Can't quite figure out the LaTeX for Indexed Sets, so bear with me:

From "Book of Proof" Section 1.8 #11 http://www.people.vcu.edu/~rhammack/BookOfProof/index.html

Is the UNION of A_a, where a is in I, a subset of the INTERSECTION of A_a always true for any collection of sets A_a with index set I?

Homework Equations

The Attempt at a Solution

The answer listed in the solutions is "Yes, this is always true."

However, I contest that it is false.
My reasoning:

Given I= {1,2,3} and A_a=[a, 2a]

This gives me A₁= [1,2], A₂= [2,4], and A₃= [3,6]

The UNION is therefore [1,6] and the INTERSECTION is the nullset: {}

I find that the INTERSECTION is a subset of the UNION, but not the other way around, as the book asks.

Am I correct in my work, or is the statement given by the solutions manual correct?

 

[CompuChip]

Yes, the union contains all the elements that are in some of the sets; the intersection contains all the elements that are in all of the sets - in general there are fewer of those.

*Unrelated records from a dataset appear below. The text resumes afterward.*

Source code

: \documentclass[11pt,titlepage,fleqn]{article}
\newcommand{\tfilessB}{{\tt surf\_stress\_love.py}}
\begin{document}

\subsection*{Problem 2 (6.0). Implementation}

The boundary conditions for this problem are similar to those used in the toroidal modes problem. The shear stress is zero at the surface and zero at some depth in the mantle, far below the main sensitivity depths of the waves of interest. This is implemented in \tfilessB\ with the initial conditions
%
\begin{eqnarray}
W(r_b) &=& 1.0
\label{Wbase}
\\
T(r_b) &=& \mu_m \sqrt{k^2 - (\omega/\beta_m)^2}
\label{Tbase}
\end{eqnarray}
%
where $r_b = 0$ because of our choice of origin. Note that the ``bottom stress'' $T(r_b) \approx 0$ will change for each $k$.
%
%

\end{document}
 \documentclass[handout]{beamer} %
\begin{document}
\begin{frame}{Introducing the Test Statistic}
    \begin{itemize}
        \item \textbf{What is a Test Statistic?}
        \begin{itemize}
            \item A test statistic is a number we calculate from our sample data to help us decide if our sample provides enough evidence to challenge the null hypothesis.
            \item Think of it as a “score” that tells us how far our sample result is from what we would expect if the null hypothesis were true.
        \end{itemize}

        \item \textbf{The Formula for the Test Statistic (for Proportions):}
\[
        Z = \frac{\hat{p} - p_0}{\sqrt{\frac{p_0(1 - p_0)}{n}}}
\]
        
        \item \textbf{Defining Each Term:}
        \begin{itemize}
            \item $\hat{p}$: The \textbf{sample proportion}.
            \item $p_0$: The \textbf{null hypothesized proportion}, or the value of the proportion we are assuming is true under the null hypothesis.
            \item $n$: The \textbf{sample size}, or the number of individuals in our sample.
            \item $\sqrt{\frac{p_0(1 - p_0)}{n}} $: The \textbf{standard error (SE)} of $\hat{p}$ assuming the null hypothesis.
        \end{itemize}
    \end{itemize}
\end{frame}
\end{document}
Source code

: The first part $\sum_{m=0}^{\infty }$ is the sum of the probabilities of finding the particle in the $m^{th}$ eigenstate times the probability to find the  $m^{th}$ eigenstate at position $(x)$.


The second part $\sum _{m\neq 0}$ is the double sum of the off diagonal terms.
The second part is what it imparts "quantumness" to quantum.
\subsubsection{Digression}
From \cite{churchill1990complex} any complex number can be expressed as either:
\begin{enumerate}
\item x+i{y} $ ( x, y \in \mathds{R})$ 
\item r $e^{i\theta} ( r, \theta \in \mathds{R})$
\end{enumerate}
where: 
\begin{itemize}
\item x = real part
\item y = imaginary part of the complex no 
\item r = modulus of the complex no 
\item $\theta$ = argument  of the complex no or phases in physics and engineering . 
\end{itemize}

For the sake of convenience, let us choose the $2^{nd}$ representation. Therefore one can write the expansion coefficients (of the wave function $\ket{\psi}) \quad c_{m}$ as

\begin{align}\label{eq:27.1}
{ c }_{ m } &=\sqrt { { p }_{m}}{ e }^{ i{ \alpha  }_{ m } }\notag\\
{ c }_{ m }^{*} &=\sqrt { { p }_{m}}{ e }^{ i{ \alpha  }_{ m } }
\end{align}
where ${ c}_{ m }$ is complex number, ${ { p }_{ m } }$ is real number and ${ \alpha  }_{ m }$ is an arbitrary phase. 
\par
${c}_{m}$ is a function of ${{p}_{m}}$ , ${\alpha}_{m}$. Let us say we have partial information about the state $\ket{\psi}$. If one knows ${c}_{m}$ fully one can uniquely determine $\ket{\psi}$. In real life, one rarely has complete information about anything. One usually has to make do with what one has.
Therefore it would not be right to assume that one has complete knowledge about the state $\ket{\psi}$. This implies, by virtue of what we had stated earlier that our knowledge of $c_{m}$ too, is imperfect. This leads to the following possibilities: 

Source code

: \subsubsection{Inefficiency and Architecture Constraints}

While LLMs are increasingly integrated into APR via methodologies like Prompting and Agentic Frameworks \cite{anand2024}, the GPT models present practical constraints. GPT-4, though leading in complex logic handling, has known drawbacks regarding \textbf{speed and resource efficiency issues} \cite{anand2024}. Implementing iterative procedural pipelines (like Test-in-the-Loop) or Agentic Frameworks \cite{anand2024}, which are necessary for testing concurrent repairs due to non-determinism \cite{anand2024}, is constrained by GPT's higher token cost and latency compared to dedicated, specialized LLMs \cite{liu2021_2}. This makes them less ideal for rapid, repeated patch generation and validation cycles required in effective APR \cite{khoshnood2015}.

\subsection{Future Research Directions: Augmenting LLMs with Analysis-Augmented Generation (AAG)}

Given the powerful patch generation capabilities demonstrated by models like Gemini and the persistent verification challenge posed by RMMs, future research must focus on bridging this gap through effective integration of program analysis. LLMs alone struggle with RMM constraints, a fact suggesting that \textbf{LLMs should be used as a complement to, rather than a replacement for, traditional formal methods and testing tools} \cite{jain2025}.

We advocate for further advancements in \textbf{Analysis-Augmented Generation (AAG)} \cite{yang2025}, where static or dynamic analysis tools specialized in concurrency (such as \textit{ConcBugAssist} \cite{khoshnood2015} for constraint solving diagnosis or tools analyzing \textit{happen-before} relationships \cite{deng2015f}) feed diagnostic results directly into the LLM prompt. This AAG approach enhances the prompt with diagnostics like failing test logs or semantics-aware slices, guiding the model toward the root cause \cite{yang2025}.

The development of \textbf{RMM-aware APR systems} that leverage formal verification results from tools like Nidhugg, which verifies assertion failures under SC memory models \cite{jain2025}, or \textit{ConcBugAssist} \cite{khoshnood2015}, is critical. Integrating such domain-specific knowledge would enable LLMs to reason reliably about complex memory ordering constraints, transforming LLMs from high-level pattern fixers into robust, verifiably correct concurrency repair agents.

In fact the opposite is easy to show: suppose that x lies in the intersection*, then x lies in all A_a, so in particular it lies in one of them and therefore sits in the union as well. Hence, the intersection is a subset of the union. *) For the nitpickers/mathematicians: if no such x exists, i.e. the intersection is empty, then the proof is trivial because the empty set is a subset of any set by definition.

 

[gb7nash]

I agree with you. It's almost never the case that the union of any number of sets is a subset of the intersection of the same sets. The only way this is possible is if all sets have the same elements (in which case the union is equal to the intersection).

 

[SmashtheVan]

Thanks everyone.

When I saw the solution it didn't make sense to me based on the previous exercises I got right using Unions/Intersections, so I gave myself that example to work it out mathematically. Must have been just a mixup by the author over the Union and Intersection symbols. Just looking for a 2nd opinion.